» **Your goal**
Give back exactly the lines from the start of the entries below to the line holding "pm\$ 0.01** \\", that line included, and leave every picture out.

= = =

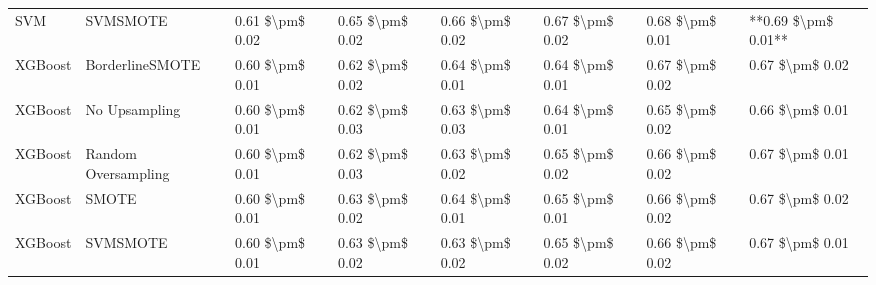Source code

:\begin{tabular}{llllllll}
                            SVM &                      SVMSMOTE & 0.61 \$\textbackslash pm\$ 0.02 &           0.65 \$\textbackslash pm\$ 0.02 &       0.66 \$\textbackslash pm\$ 0.02 &        0.67 \$\textbackslash pm\$ 0.02 &                         0.68 \$\textbackslash pm\$ 0.01 & **0.69 \$\textbackslash pm\$ 0.01** \\
                        XGBoost &               BorderlineSMOTE & 0.60 \$\textbackslash pm\$ 0.01 &           0.62 \$\textbackslash pm\$ 0.02 &       0.64 \$\textbackslash pm\$ 0.01 &        0.64 \$\textbackslash pm\$ 0.01 &                         0.67 \$\textbackslash pm\$ 0.02 &     0.67 \$\textbackslash pm\$ 0.02 \\
                        XGBoost &                 No Upsampling & 0.60 \$\textbackslash pm\$ 0.01 &           0.62 \$\textbackslash pm\$ 0.03 &       0.63 \$\textbackslash pm\$ 0.03 &        0.64 \$\textbackslash pm\$ 0.01 &                         0.65 \$\textbackslash pm\$ 0.02 &     0.66 \$\textbackslash pm\$ 0.01 \\
                        XGBoost &           Random Oversampling & 0.60 \$\textbackslash pm\$ 0.01 &           0.62 \$\textbackslash pm\$ 0.03 &       0.63 \$\textbackslash pm\$ 0.02 &        0.65 \$\textbackslash pm\$ 0.02 &                         0.66 \$\textbackslash pm\$ 0.02 &     0.67 \$\textbackslash pm\$ 0.01 \\
                        XGBoost &                         SMOTE & 0.60 \$\textbackslash pm\$ 0.01 &           0.63 \$\textbackslash pm\$ 0.02 &       0.64 \$\textbackslash pm\$ 0.01 &        0.65 \$\textbackslash pm\$ 0.01 &                         0.66 \$\textbackslash pm\$ 0.02 &     0.67 \$\textbackslash pm\$ 0.02 \\
                        XGBoost &                      SVMSMOTE & 0.60 \$\textbackslash pm\$ 0.01 &           0.63 \$\textbackslash pm\$ 0.02 &       0.63 \$\textbackslash pm\$ 0.02 &        0.65 \$\textbackslash pm\$ 0.02 &                         0.66 \$\textbackslash pm\$ 0.02 &     0.67 \$\textbackslash pm\$ 0.01 \\
\bottomrule
\end{tabular}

= = =

» **Written solution**
Source code

:\begin{tabular}{llllllll}
                            SVM &                      SVMSMOTE & 0.61 \$\textbackslash pm\$ 0.02 &           0.65 \$\textbackslash pm\$ 0.02 &       0.66 \$\textbackslash pm\$ 0.02 &        0.67 \$\textbackslash pm\$ 0.02 &                         0.68 \$\textbackslash pm\$ 0.01 & **0.69 \$\textbackslash pm\$ 0.01** \\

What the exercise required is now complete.